Exercise description:
Work through the data below line by line and say how many lines hold "values"; give only the number.

Data items:
★ ★ ★ ★ ★
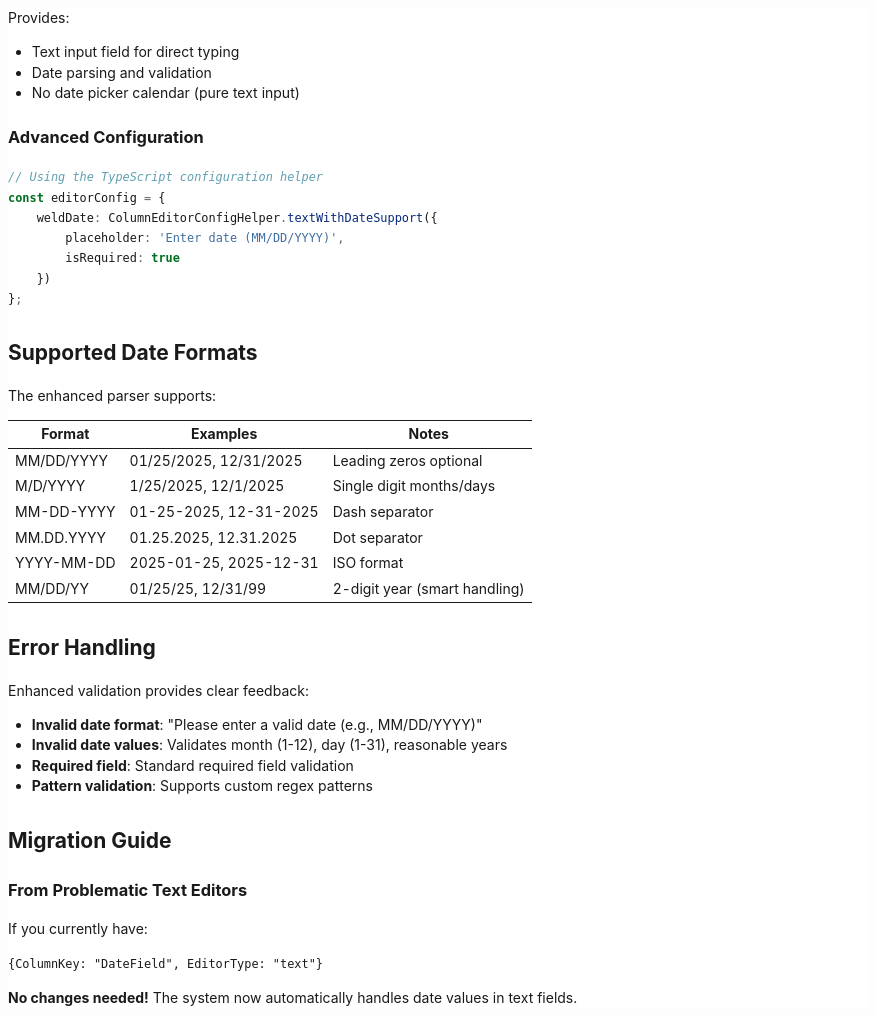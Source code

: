 Provides:
- Text input field for direct typing
- Date parsing and validation
- No date picker calendar (pure text input)

### Advanced Configuration
```typescript
// Using the TypeScript configuration helper
const editorConfig = {
    weldDate: ColumnEditorConfigHelper.textWithDateSupport({
        placeholder: 'Enter date (MM/DD/YYYY)',
        isRequired: true
    })
};
```

## Supported Date Formats

The enhanced parser supports:

| Format | Examples | Notes |
|--------|----------|-------|
| MM/DD/YYYY | 01/25/2025, 12/31/2025 | Leading zeros optional |
| M/D/YYYY | 1/25/2025, 12/1/2025 | Single digit months/days |
| MM-DD-YYYY | 01-25-2025, 12-31-2025 | Dash separator |
| MM.DD.YYYY | 01.25.2025, 12.31.2025 | Dot separator |
| YYYY-MM-DD | 2025-01-25, 2025-12-31 | ISO format |
| MM/DD/YY | 01/25/25, 12/31/99 | 2-digit year (smart handling) |

## Error Handling

Enhanced validation provides clear feedback:

- **Invalid date format**: "Please enter a valid date (e.g., MM/DD/YYYY)"
- **Invalid date values**: Validates month (1-12), day (1-31), reasonable years
- **Required field**: Standard required field validation
- **Pattern validation**: Supports custom regex patterns

## Migration Guide

### From Problematic Text Editors
If you currently have:
```powerquery
{ColumnKey: "DateField", EditorType: "text"}
```

**No changes needed!** The system now automatically handles date values in text fields.
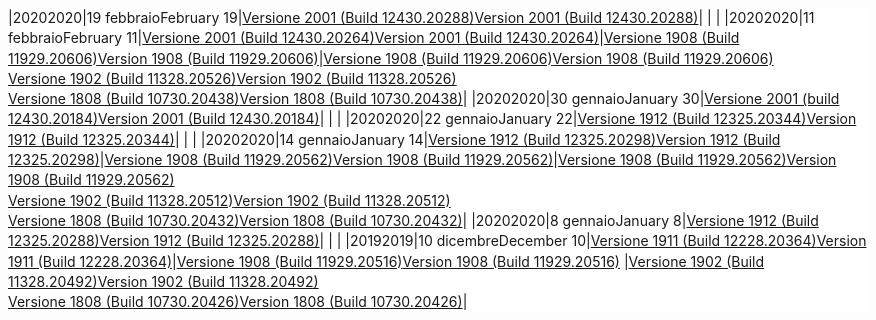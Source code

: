 |<span data-ttu-id="5e617-178">2020</span><span class="sxs-lookup"><span data-stu-id="5e617-178">2020</span></span>|<span data-ttu-id="5e617-179">19 febbraio</span><span class="sxs-lookup"><span data-stu-id="5e617-179">February 19</span></span>|[<span data-ttu-id="5e617-180">Versione 2001 (Build 12430.20288)</span><span class="sxs-lookup"><span data-stu-id="5e617-180">Version 2001 (Build 12430.20288)</span></span>](monthly-channel-2020.md#version-2001-february-19)| | |
|<span data-ttu-id="5e617-181">2020</span><span class="sxs-lookup"><span data-stu-id="5e617-181">2020</span></span>|<span data-ttu-id="5e617-182">11 febbraio</span><span class="sxs-lookup"><span data-stu-id="5e617-182">February 11</span></span>|[<span data-ttu-id="5e617-183">Versione 2001 (Build 12430.20264)</span><span class="sxs-lookup"><span data-stu-id="5e617-183">Version 2001 (Build 12430.20264)</span></span>](monthly-channel-2020.md#version-2001-february-11)|[<span data-ttu-id="5e617-184">Versione 1908 (Build 11929.20606)</span><span class="sxs-lookup"><span data-stu-id="5e617-184">Version 1908 (Build 11929.20606)</span></span>](semi-annual-channel-targeted-2020.md#version-1908-february-11)|[<span data-ttu-id="5e617-185">Versione 1908 (Build 11929.20606)</span><span class="sxs-lookup"><span data-stu-id="5e617-185">Version 1908 (Build 11929.20606)</span></span>](semi-annual-channel-2020.md#version-1908-february-11)<br/>[<span data-ttu-id="5e617-186">Versione 1902 (Build 11328.20526)</span><span class="sxs-lookup"><span data-stu-id="5e617-186">Version 1902 (Build 11328.20526)</span></span>](semi-annual-channel-2020.md#version-1902-february-11)<br/>[<span data-ttu-id="5e617-187">Versione 1808 (Build 10730.20438)</span><span class="sxs-lookup"><span data-stu-id="5e617-187">Version 1808 (Build 10730.20438)</span></span>](semi-annual-channel-2020.md#version-1808-february-11)|
|<span data-ttu-id="5e617-188">2020</span><span class="sxs-lookup"><span data-stu-id="5e617-188">2020</span></span>|<span data-ttu-id="5e617-189">30 gennaio</span><span class="sxs-lookup"><span data-stu-id="5e617-189">January 30</span></span>|[<span data-ttu-id="5e617-190">Versione 2001 (build 12430.20184)</span><span class="sxs-lookup"><span data-stu-id="5e617-190">Version 2001 (Build 12430.20184)</span></span>](monthly-channel-2020.md#version-2001-january-30)| | |
|<span data-ttu-id="5e617-191">2020</span><span class="sxs-lookup"><span data-stu-id="5e617-191">2020</span></span>|<span data-ttu-id="5e617-192">22 gennaio</span><span class="sxs-lookup"><span data-stu-id="5e617-192">January 22</span></span>|[<span data-ttu-id="5e617-193">Versione 1912 (Build 12325.20344)</span><span class="sxs-lookup"><span data-stu-id="5e617-193">Version 1912 (Build 12325.20344)</span></span>](monthly-channel-2020.md#version-1912-january-22)| | |
|<span data-ttu-id="5e617-194">2020</span><span class="sxs-lookup"><span data-stu-id="5e617-194">2020</span></span>|<span data-ttu-id="5e617-195">14 gennaio</span><span class="sxs-lookup"><span data-stu-id="5e617-195">January 14</span></span>|[<span data-ttu-id="5e617-196">Versione 1912 (Build 12325.20298)</span><span class="sxs-lookup"><span data-stu-id="5e617-196">Version 1912 (Build 12325.20298)</span></span>](monthly-channel-2020#version-1912-january-14)|[<span data-ttu-id="5e617-197">Versione 1908 (Build 11929.20562)</span><span class="sxs-lookup"><span data-stu-id="5e617-197">Version 1908 (Build 11929.20562)</span></span>](semi-annual-channel-targeted-2020.md#version-1908-january-14)|[<span data-ttu-id="5e617-198">Versione 1908 (Build 11929.20562)</span><span class="sxs-lookup"><span data-stu-id="5e617-198">Version 1908 (Build 11929.20562)</span></span>](semi-annual-channel-2020.md#version-1908-january-14)<br/>[<span data-ttu-id="5e617-199">Versione 1902 (Build 11328.20512)</span><span class="sxs-lookup"><span data-stu-id="5e617-199">Version 1902 (Build 11328.20512)</span></span>](semi-annual-channel-2020.md#version-1902-january-14)<br/>[<span data-ttu-id="5e617-200">Versione 1808 (Build 10730.20432)</span><span class="sxs-lookup"><span data-stu-id="5e617-200">Version 1808 (Build 10730.20432)</span></span>](semi-annual-channel-2020.md#version-1808-january-14)|
|<span data-ttu-id="5e617-201">2020</span><span class="sxs-lookup"><span data-stu-id="5e617-201">2020</span></span>|<span data-ttu-id="5e617-202">8 gennaio</span><span class="sxs-lookup"><span data-stu-id="5e617-202">January 8</span></span>|[<span data-ttu-id="5e617-203">Versione 1912 (Build 12325.20288)</span><span class="sxs-lookup"><span data-stu-id="5e617-203">Version 1912 (Build 12325.20288)</span></span>](monthly-channel-2020#version-1912-january-08)| | |
|<span data-ttu-id="5e617-204">2019</span><span class="sxs-lookup"><span data-stu-id="5e617-204">2019</span></span>|<span data-ttu-id="5e617-205">10 dicembre</span><span class="sxs-lookup"><span data-stu-id="5e617-205">December 10</span></span>|[<span data-ttu-id="5e617-206">Versione 1911 (Build 12228.20364)</span><span class="sxs-lookup"><span data-stu-id="5e617-206">Version 1911 (Build 12228.20364)</span></span>](monthly-channel-2019#version-1911-december-10)|[<span data-ttu-id="5e617-207">Versione 1908 (Build 11929.20516)</span><span class="sxs-lookup"><span data-stu-id="5e617-207">Version 1908 (Build 11929.20516)</span></span>](semi-annual-channel-2019#version-1902-december-10)  |[<span data-ttu-id="5e617-208">Versione 1902 (Build 11328.20492)</span><span class="sxs-lookup"><span data-stu-id="5e617-208">Version 1902 (Build 11328.20492)</span></span>](semi-annual-channel-2019#version-1902-december-10)<br/>[<span data-ttu-id="5e617-209">Versione 1808 (Build 10730.20426)</span><span class="sxs-lookup"><span data-stu-id="5e617-209">Version 1808 (Build 10730.20426)</span></span>](semi-annual-channel-2019.md#version-1808-december-10)|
★ ★ ★ ★ ★
Task solution:
2